Drago ouvrit l'armoire à disparaître d'une main tremblante. Puis, il s'écarta, laissant sortir Bellatrix. Cette dernière referma la porte et la rouvrit plusieurs fois, laissant sortir des complices. Son époux Rodolphus ensuite, puis Rabastan. Il y eut deux autres Mangemorts que Harry ne connaissait pas, et enfin, Fenrir Greyback.

Harry se crispa, pensant à Rémus, prêt à se montrer pour empêcher le loup-garou d'aller plus loin. Cependant, Severus lui posa une main sur l'épaule, lui intiment de se calmer. Silencieux, ils virent Bellatrix rire et tournoyer quelques instants, avant de se diriger vers la porte de sortie.

Ils avaient ignoré Drago, figé près de l'immense armoire sombre. Severus les entraîna devant l'armoire. Il les regarda les uns après les autres, hésitant visiblement à mêler des enfants à cette histoire. Puis il soupira.
— Je passe devant. Laissez-moi quelques secondes avant de suivre.

Sans la moindre peur visible, Severus Rogue entra dans l'armoire et disparut.
Harry souffla doucement, se retenant de retenir Pansy alors qu'elle prenait place, suivant immédiatement Drago. Elle le fixa longuement puis lui sourit, juste avant que la porte ne se referme sur elle.
— Je t'aime Harry.
Il n'eut pas le temps de lui répondre qu'elle avait disparu.

Harry souffla, effrayé. Les mains tremblantes, il ouvrit la porte de l'armoire et y entra, sa gorge se serrant alors qu'il se retrouvait dans cet espace restreint, lui rappelant le placard de son enfance. Sauf que l'armoire était étouffante et oppressante.
Il lui fallut rassembler tout son courage pour refermer la porte sur lui, conscient qu'il se précipitait vers le danger.

La sensation ne ressemblait à rien au transplanage ou au voyage en cheminette. Encore moins au trajet par portoloin. Il ouvrit juste la porte sur un lieu totalement différent, sans avoir eu la sensation de voyager.

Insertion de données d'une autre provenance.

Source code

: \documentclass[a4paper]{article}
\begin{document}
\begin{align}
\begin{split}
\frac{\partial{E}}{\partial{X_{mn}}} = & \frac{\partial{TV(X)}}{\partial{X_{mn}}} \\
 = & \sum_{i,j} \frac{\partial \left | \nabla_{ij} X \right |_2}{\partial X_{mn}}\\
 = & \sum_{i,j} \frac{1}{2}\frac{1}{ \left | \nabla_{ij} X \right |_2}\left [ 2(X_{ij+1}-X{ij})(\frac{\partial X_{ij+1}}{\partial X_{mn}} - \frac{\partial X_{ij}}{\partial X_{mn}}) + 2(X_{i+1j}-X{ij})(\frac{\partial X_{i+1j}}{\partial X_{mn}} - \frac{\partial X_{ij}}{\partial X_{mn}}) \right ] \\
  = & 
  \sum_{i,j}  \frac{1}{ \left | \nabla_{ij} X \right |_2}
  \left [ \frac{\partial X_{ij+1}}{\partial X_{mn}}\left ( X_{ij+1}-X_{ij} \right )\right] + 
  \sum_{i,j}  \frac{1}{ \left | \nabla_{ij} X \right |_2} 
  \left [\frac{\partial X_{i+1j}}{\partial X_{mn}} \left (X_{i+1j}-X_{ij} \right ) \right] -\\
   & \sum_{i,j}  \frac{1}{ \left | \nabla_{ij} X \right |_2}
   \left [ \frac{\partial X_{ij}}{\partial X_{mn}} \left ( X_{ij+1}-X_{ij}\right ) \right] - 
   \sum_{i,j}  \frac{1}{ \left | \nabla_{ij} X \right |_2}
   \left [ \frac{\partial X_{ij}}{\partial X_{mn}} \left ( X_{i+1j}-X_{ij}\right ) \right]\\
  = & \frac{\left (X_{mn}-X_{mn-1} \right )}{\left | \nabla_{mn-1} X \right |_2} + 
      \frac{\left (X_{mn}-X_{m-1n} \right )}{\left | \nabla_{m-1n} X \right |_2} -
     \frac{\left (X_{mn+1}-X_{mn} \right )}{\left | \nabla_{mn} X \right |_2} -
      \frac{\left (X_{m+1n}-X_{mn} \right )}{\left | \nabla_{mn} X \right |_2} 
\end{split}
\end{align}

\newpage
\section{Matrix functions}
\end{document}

Il réprima un rire nerveux en sortant dans une pièce sombre et lugubre — parfaitement à l'image de Voldemort. Rogue attendait, droit, les bras derrière le dos, comme s'il était prêt à donner un cours. Pansy se jeta dans ses bras, alors que Drago regardait autour de lui, l'air hébété.
Harry nota les trois corps au sol et il refusa de demander s'ils étaient morts ou juste immobilisés. Il se rendit compte qu'il était prêt à tuer pour éviter qu'ils ne s'en prennent à Pansy.

Harry soupira et déposa un baiser tendre sur les lèvres de Pansy.
— Ne prends pas de risques, Pansy. Je ne veux pas qu'il t'arrive quoi que ce soit…
Elle sourit et le bouscula gentiment.
— Tu as intérêt à rester en vie.
Il rit et l'embrassa sans répondre avant de se dégager et de rejoindre le professeur Rogue. Ce dernier lui adressa un bref sourire indulgent.
— Vous êtes prêt, Monsieur Potter ?

Le jeune homme hocha la tête et croisa le regard onyx de son professeur.
— Soyez prudent vous aussi, professeur.
Une brève expression de surprise passa sur le visage de l'homme et il hocha la tête. Sans un mot de plus, ils avancèrent quittant la pièce qui contenait le double de l'armoire présente à Poudlard.

Avec une grimace, Rogue donna quelques informations.
— Il s'agit des sous-sols du repaire du Seigneur des Ténèbres. Visiblement, il n'a pas pensé que nous pourrions utiliser son passage pour venir le débusquer ici, et il a fait déplacer cette armoire depuis la boutique de Barjow et Beurk.

Harry laissa échapper un léger rire nerveux.
— Vous espériez que nous arriverions dans l'allée des Embrumes, n'est-ce pas ?

Rogue grogna et lui lança un regard en coin, sans relâcher sa vigilance, craignant qu'ils ne soient surpris.
— Vous saviez !
Harry hocha la tête en frottant sa cicatrice. Puis il haussa les épaules.
— Il était trop satisfait d'avoir un accès à Poudlard pour laisser ça dans une boutique… Même sous la garde de Mangemorts.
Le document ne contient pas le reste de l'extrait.